The book is filled halfway with my scrawls, inkblots, and coffee stains. Sometimes I’ll look through it if I’m looking for some word that slipped out of mind, and sometimes I’ll just pick it up to browse through. It is an extremely condensed and personal version of the OED. While it lacks the majesty and erudition of that work it does do a wonderful job of reminding me why I enjoyed reading it in the first place.

Why don’t I keep notebooks for the other books I read? I’ve tried many different methods of memorializing my books – dog-earing pages that I want to come back to, interleaving sheets of paper with jotted comments, penciling or penning in marginalia. In all cases I have similar results: the beginning of the book is marked with this readerly spoor, but as I progress through the pages the intentions apparently give way to the simple pleasure of reading in the moment, without plans for the future, and the notes and creased pages die off.

Part of me thinks that keeping notes for reading non-reference works is a waste of time. I tell myself that I’ll always remember certain parts of certain books – some writing is so terribly well done that it sears itself into my memory. At least, that’s what I thought, and to prove it to myself this morning I picked up what has long been one of most treasured and well-remembered books, Bohumil Hrabal’s Too Loud a Solitude. It’s a tiny little novel, with an utterly improbable amount of joy and sadness packed into just under a hundred pages. I’ve read it a number of times, and one of the things about it that I remember most clearly is that every single chapter begins with the exact same line: “For thirty-five years now I’ve compacted wastepaper in a hydraulic press…”

Yet when I looked at it this morning I discovered that I was wrong. Many of the chapters begin with some variation of this line, but no two are exactly the same, and some chapters are missing it completely. At first I found this extremely disconcerting – if only I had kept notes when I read this book I never would have spent all these years cherishing a false memory. And then I realized the absurdity of keeping notes for reading a 98 page novella.

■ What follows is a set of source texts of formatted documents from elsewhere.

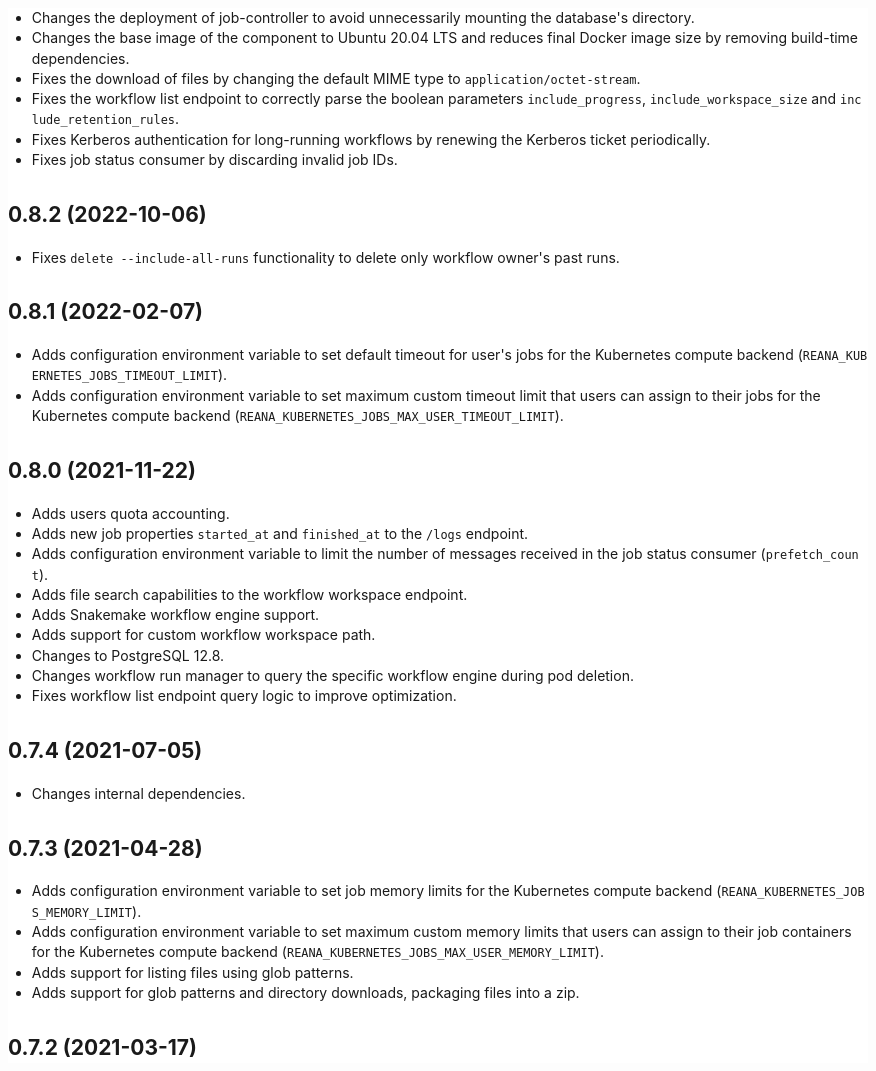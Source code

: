 - Changes the deployment of job-controller to avoid unnecessarily mounting the database's directory.
- Changes the base image of the component to Ubuntu 20.04 LTS and reduces final Docker image size by removing build-time dependencies.
- Fixes the download of files by changing the default MIME type to `application/octet-stream`.
- Fixes the workflow list endpoint to correctly parse the boolean parameters `include_progress`, `include_workspace_size` and `include_retention_rules`.
- Fixes Kerberos authentication for long-running workflows by renewing the Kerberos ticket periodically.
- Fixes job status consumer by discarding invalid job IDs.

## 0.8.2 (2022-10-06)

- Fixes `delete --include-all-runs` functionality to delete only workflow owner's past runs.

## 0.8.1 (2022-02-07)

- Adds configuration environment variable to set default timeout for user's jobs for the Kubernetes compute backend (`REANA_KUBERNETES_JOBS_TIMEOUT_LIMIT`).
- Adds configuration environment variable to set maximum custom timeout limit that users can assign to their jobs for the Kubernetes compute backend (`REANA_KUBERNETES_JOBS_MAX_USER_TIMEOUT_LIMIT`).

## 0.8.0 (2021-11-22)

- Adds users quota accounting.
- Adds new job properties `started_at` and `finished_at` to the `/logs` endpoint.
- Adds configuration environment variable to limit the number of messages received in the job status consumer (`prefetch_count`).
- Adds file search capabilities to the workflow workspace endpoint.
- Adds Snakemake workflow engine support.
- Adds support for custom workflow workspace path.
- Changes to PostgreSQL 12.8.
- Changes workflow run manager to query the specific workflow engine during pod deletion.
- Fixes workflow list endpoint query logic to improve optimization.

## 0.7.4 (2021-07-05)

- Changes internal dependencies.

## 0.7.3 (2021-04-28)

- Adds configuration environment variable to set job memory limits for the Kubernetes compute backend (`REANA_KUBERNETES_JOBS_MEMORY_LIMIT`).
- Adds configuration environment variable to set maximum custom memory limits that users can assign to their job containers for the Kubernetes compute backend (`REANA_KUBERNETES_JOBS_MAX_USER_MEMORY_LIMIT`).
- Adds support for listing files using glob patterns.
- Adds support for glob patterns and directory downloads, packaging files into a zip.

## 0.7.2 (2021-03-17)
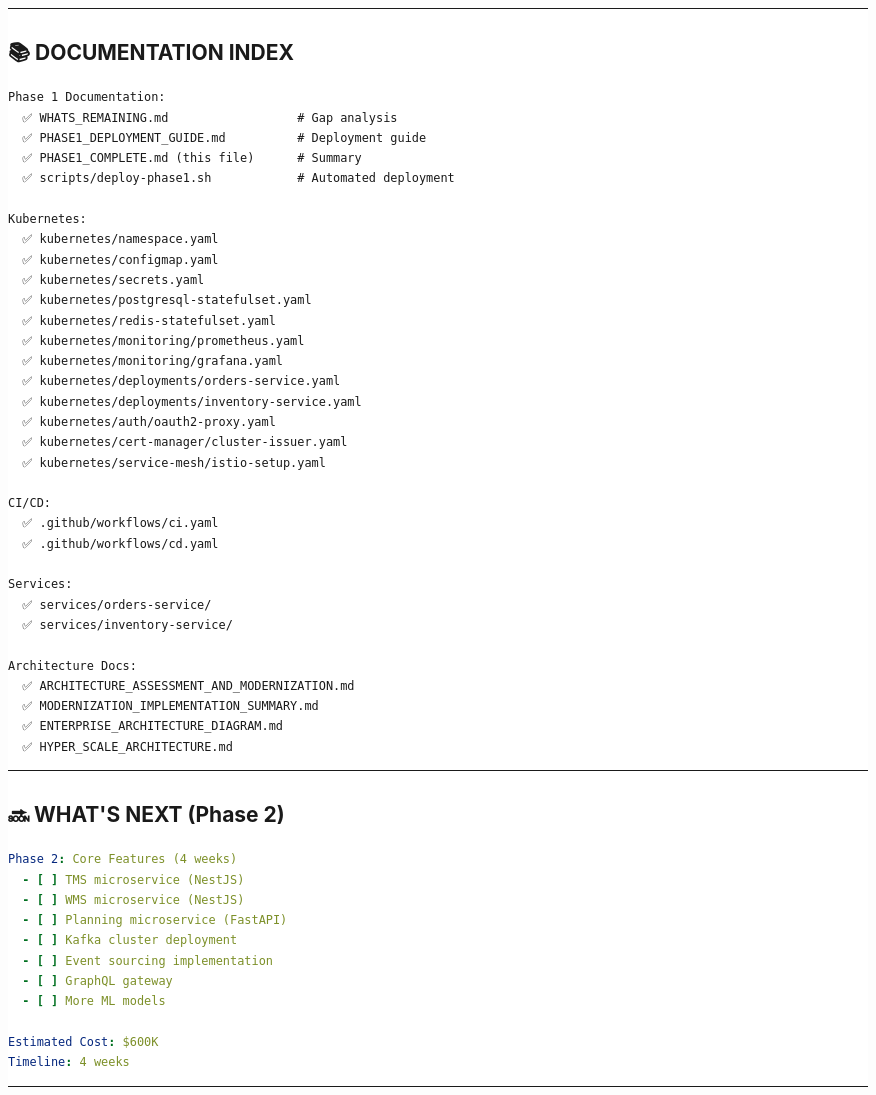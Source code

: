
---

## 📚 **DOCUMENTATION INDEX**

```
Phase 1 Documentation:
  ✅ WHATS_REMAINING.md                  # Gap analysis
  ✅ PHASE1_DEPLOYMENT_GUIDE.md          # Deployment guide
  ✅ PHASE1_COMPLETE.md (this file)      # Summary
  ✅ scripts/deploy-phase1.sh            # Automated deployment

Kubernetes:
  ✅ kubernetes/namespace.yaml
  ✅ kubernetes/configmap.yaml
  ✅ kubernetes/secrets.yaml
  ✅ kubernetes/postgresql-statefulset.yaml
  ✅ kubernetes/redis-statefulset.yaml
  ✅ kubernetes/monitoring/prometheus.yaml
  ✅ kubernetes/monitoring/grafana.yaml
  ✅ kubernetes/deployments/orders-service.yaml
  ✅ kubernetes/deployments/inventory-service.yaml
  ✅ kubernetes/auth/oauth2-proxy.yaml
  ✅ kubernetes/cert-manager/cluster-issuer.yaml
  ✅ kubernetes/service-mesh/istio-setup.yaml

CI/CD:
  ✅ .github/workflows/ci.yaml
  ✅ .github/workflows/cd.yaml

Services:
  ✅ services/orders-service/
  ✅ services/inventory-service/

Architecture Docs:
  ✅ ARCHITECTURE_ASSESSMENT_AND_MODERNIZATION.md
  ✅ MODERNIZATION_IMPLEMENTATION_SUMMARY.md
  ✅ ENTERPRISE_ARCHITECTURE_DIAGRAM.md
  ✅ HYPER_SCALE_ARCHITECTURE.md
```

---

## 🔜 **WHAT'S NEXT (Phase 2)**

```yaml
Phase 2: Core Features (4 weeks)
  - [ ] TMS microservice (NestJS)
  - [ ] WMS microservice (NestJS)
  - [ ] Planning microservice (FastAPI)
  - [ ] Kafka cluster deployment
  - [ ] Event sourcing implementation
  - [ ] GraphQL gateway
  - [ ] More ML models

Estimated Cost: $600K
Timeline: 4 weeks
```

---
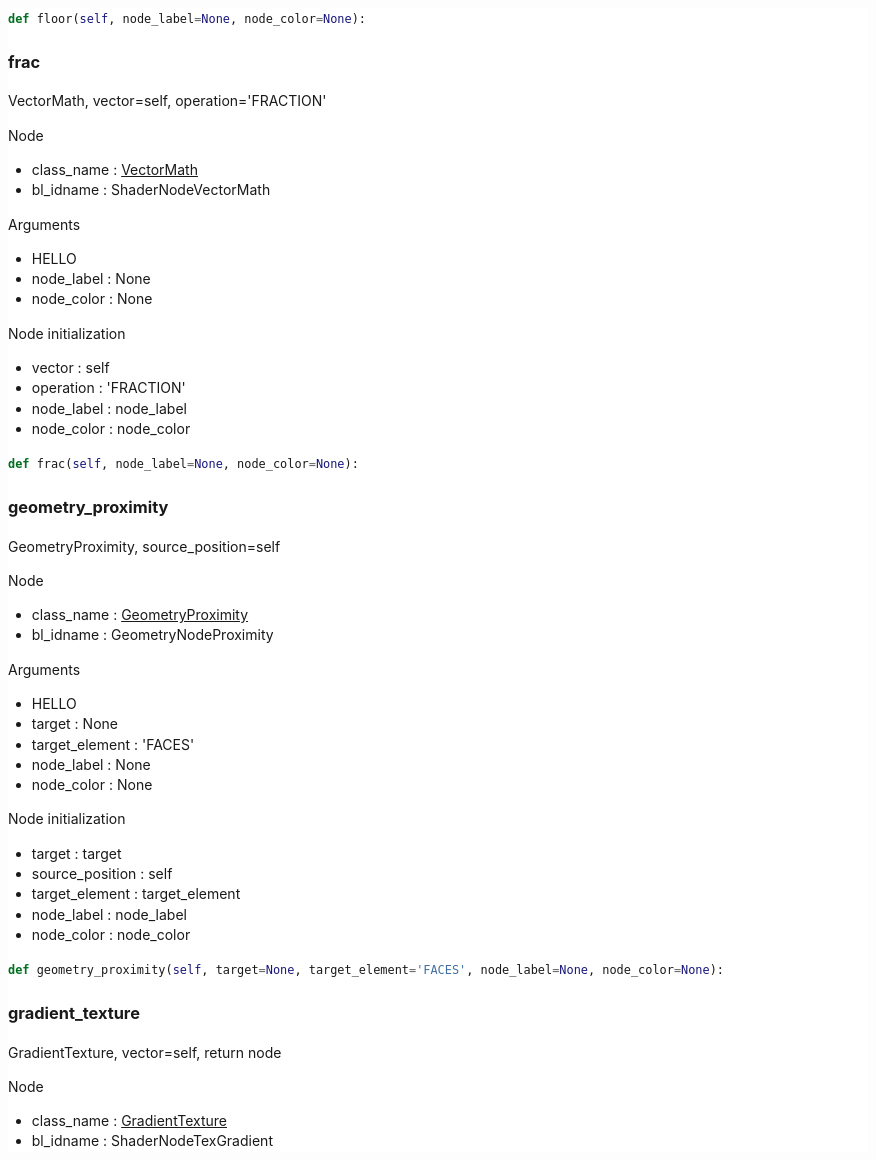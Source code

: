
 ``` python
def floor(self, node_label=None, node_color=None):
```
### frac

VectorMath, vector=self, operation='FRACTION'

Node
 - class_name : [VectorMath](/docs/classes/VectorMath.md)
 - bl_idname : ShaderNodeVectorMath

Arguments
 - HELLO
 - node_label : None
 - node_color : None

Node initialization
 - vector : self
 - operation : 'FRACTION'
 - node_label : node_label
 - node_color : node_color

``` python
def frac(self, node_label=None, node_color=None):
```
### geometry_proximity

GeometryProximity, source_position=self

Node
 - class_name : [GeometryProximity](/docs/classes/GeometryProximity.md)
 - bl_idname : GeometryNodeProximity

Arguments
 - HELLO
 - target : None
 - target_element : 'FACES'
 - node_label : None
 - node_color : None

Node initialization
 - target : target
 - source_position : self
 - target_element : target_element
 - node_label : node_label
 - node_color : node_color

``` python
def geometry_proximity(self, target=None, target_element='FACES', node_label=None, node_color=None):
```
### gradient_texture

GradientTexture, vector=self, return node

Node
 - class_name : [GradientTexture](/docs/classes/GradientTexture.md)
 - bl_idname : ShaderNodeTexGradient
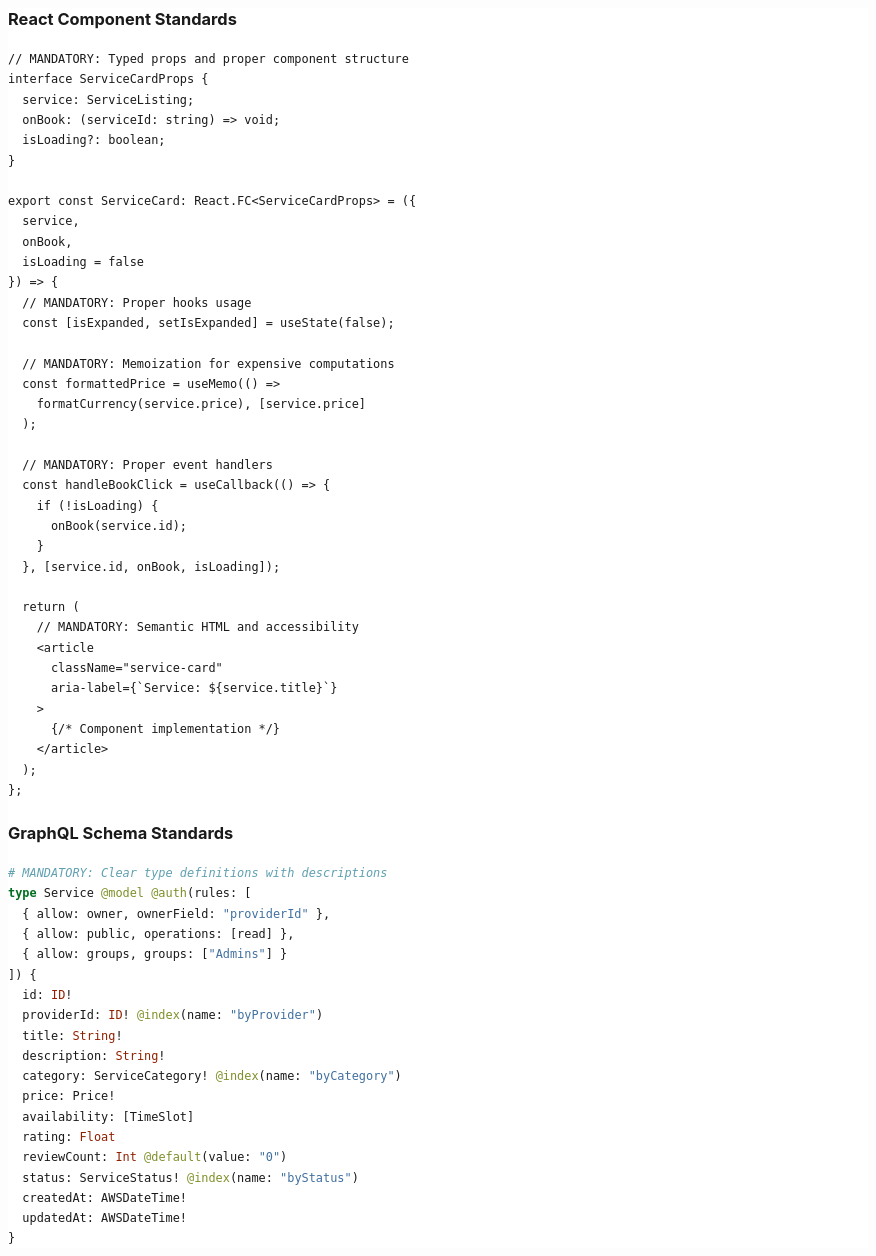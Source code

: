 ### React Component Standards

```tsx
// MANDATORY: Typed props and proper component structure
interface ServiceCardProps {
  service: ServiceListing;
  onBook: (serviceId: string) => void;
  isLoading?: boolean;
}

export const ServiceCard: React.FC<ServiceCardProps> = ({ 
  service, 
  onBook, 
  isLoading = false 
}) => {
  // MANDATORY: Proper hooks usage
  const [isExpanded, setIsExpanded] = useState(false);
  
  // MANDATORY: Memoization for expensive computations
  const formattedPrice = useMemo(() => 
    formatCurrency(service.price), [service.price]
  );
  
  // MANDATORY: Proper event handlers
  const handleBookClick = useCallback(() => {
    if (!isLoading) {
      onBook(service.id);
    }
  }, [service.id, onBook, isLoading]);
  
  return (
    // MANDATORY: Semantic HTML and accessibility
    <article 
      className="service-card"
      aria-label={`Service: ${service.title}`}
    >
      {/* Component implementation */}
    </article>
  );
};
```

### GraphQL Schema Standards

```graphql
# MANDATORY: Clear type definitions with descriptions
type Service @model @auth(rules: [
  { allow: owner, ownerField: "providerId" },
  { allow: public, operations: [read] },
  { allow: groups, groups: ["Admins"] }
]) {
  id: ID!
  providerId: ID! @index(name: "byProvider")
  title: String!
  description: String!
  category: ServiceCategory! @index(name: "byCategory")
  price: Price!
  availability: [TimeSlot]
  rating: Float
  reviewCount: Int @default(value: "0")
  status: ServiceStatus! @index(name: "byStatus")
  createdAt: AWSDateTime!
  updatedAt: AWSDateTime!
}
```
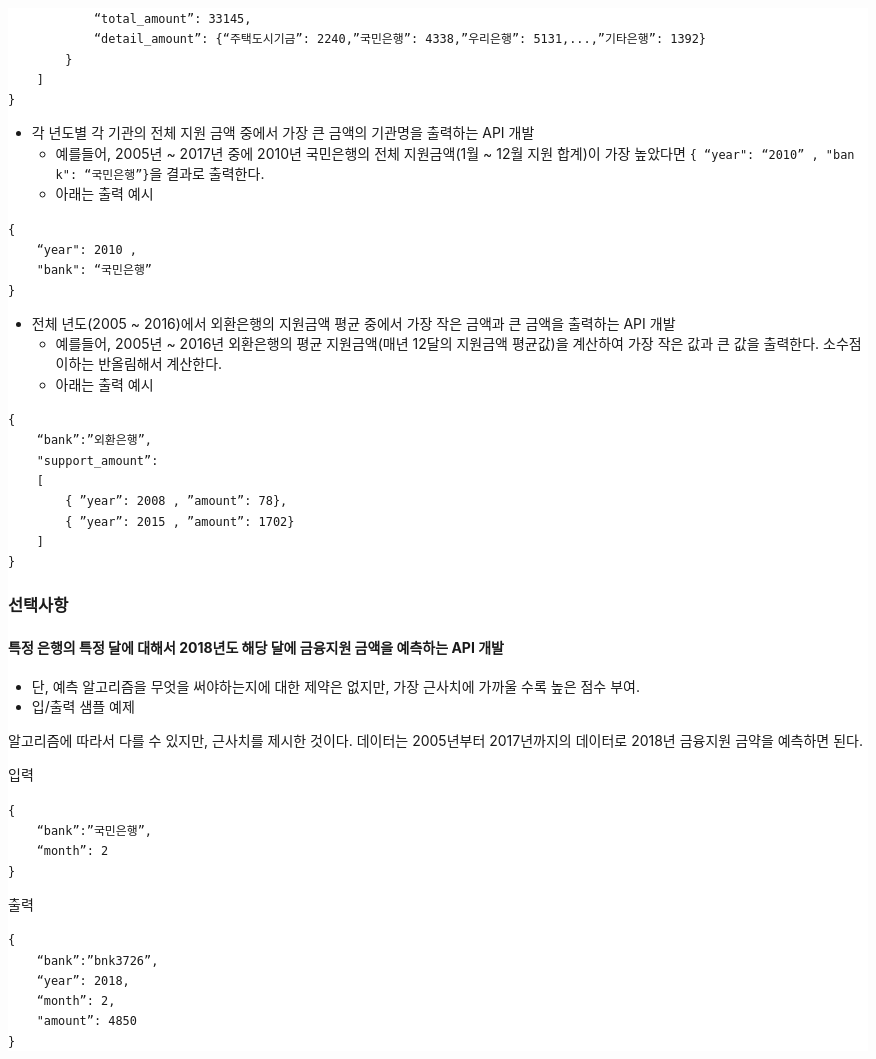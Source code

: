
 ```
            “total_amount”: 33145,
            “detail_amount”: {“주택도시기금”: 2240,”국민은행”: 4338,”우리은행”: 5131,...,”기타은행”: 1392}
        }
    ]
}
```

- 각 년도별 각 기관의 전체 지원 금액 중에서 가장 큰 금액의 기관명을 출력하는 API 개발
    - 예를들어, 2005년 ~ 2017년 중에 2010년 국민은행의 전체 지원금액(1월 ~ 12월 지원 합계)이 가장 높았다면 `{ “year": “2010” , "bank": “국민은행”}`을 결과로 출력한다.
    - 아래는 출력 예시

```
{
    “year": 2010 ,
    "bank": “국민은행”
}
```

- 전체 년도(2005 ~ 2016)에서 외환은행의 지원금액 평균 중에서 가장 작은 금액과 큰 금액을 출력하는 API 개발
    - 예를들어, 2005년 ~ 2016년 외환은행의 평균 지원금액(매년 12달의 지원금액 평균값)을 계산하여 가장 작은 값과 큰 값을 출력한다. 소수점 이하는 반올림해서 계산한다.
    - 아래는 출력 예시

```
{
    “bank”:”외환은행”,
    "support_amount”:
    [
        { ”year”: 2008 , ”amount”: 78},
        { ”year”: 2015 , ”amount”: 1702}
    ]
}
```

### 선택사항
#### 특정 은행의 특정 달에 대해서 2018년도 해당 달에 금융지원 금액을 예측하는 API 개발
- 단, 예측 알고리즘을 무엇을 써야하는지에 대한 제약은 없지만, 가장 근사치에 가까울 수록 높은 점수 부여.
- 입/출력 샘플 예제

알고리즘에 따라서 다를 수 있지만, 근사치를 제시한 것이다. 데이터는 2005년부터 2017년까지의 데이터로 2018년 금융지원 금약을 예측하면 된다.

입력

```
{
    “bank”:”국민은행”,
    “month”: 2
}
```

출력

```
{
    “bank”:”bnk3726”,
    “year”: 2018,
    “month”: 2,
    "amount”: 4850
}
```
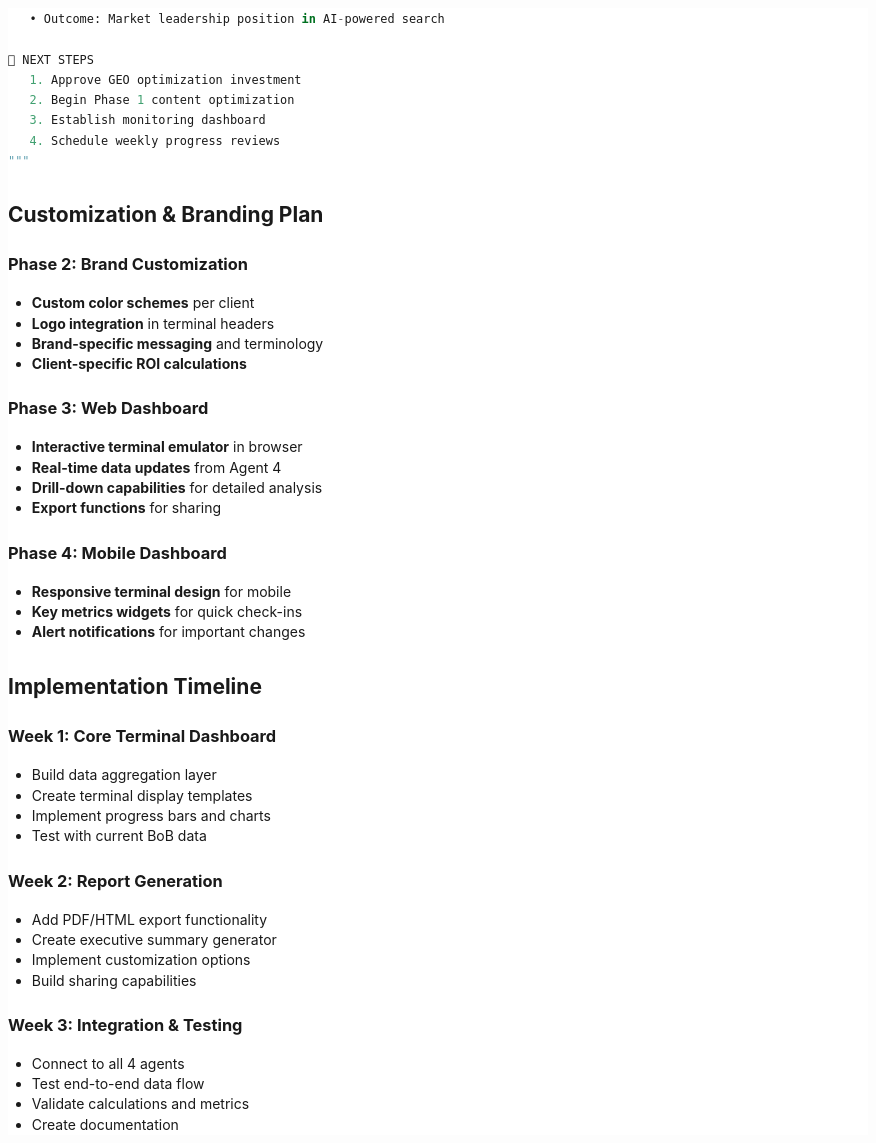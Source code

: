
 ```python
   • Outcome: Market leadership position in AI-powered search

🚀 NEXT STEPS
   1. Approve GEO optimization investment
   2. Begin Phase 1 content optimization
   3. Establish monitoring dashboard
   4. Schedule weekly progress reviews
"""
```

## Customization & Branding Plan

### Phase 2: Brand Customization
- **Custom color schemes** per client
- **Logo integration** in terminal headers
- **Brand-specific messaging** and terminology
- **Client-specific ROI calculations**

### Phase 3: Web Dashboard
- **Interactive terminal emulator** in browser
- **Real-time data updates** from Agent 4
- **Drill-down capabilities** for detailed analysis
- **Export functions** for sharing

### Phase 4: Mobile Dashboard
- **Responsive terminal design** for mobile
- **Key metrics widgets** for quick check-ins
- **Alert notifications** for important changes

## Implementation Timeline

### Week 1: Core Terminal Dashboard
- Build data aggregation layer
- Create terminal display templates
- Implement progress bars and charts
- Test with current BoB data

### Week 2: Report Generation
- Add PDF/HTML export functionality
- Create executive summary generator
- Implement customization options
- Build sharing capabilities

### Week 3: Integration & Testing
- Connect to all 4 agents
- Test end-to-end data flow
- Validate calculations and metrics
- Create documentation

My memories of this book are inimitably mine and every bit as real and meaningful as the book itself. The fact that they are graced with the creativity of imprecise recollection gives this book even more of a hold on me. The enjoyment I get from rereading my notes on the OED notwithstanding, I’ll continue to read my books without an eye to the future.

Recent Comments

  1. Laoma

    Ooh, I am so jealous. I would love to read the whole OED! I once spent two weeks immersed in the first version while writing a paper on Hamlet in Cairo. Sigh. My memories of that time are like remembering the ultimate vacation love affair. Sometimes I wonder how I sustained such continous ecstasy. Youth.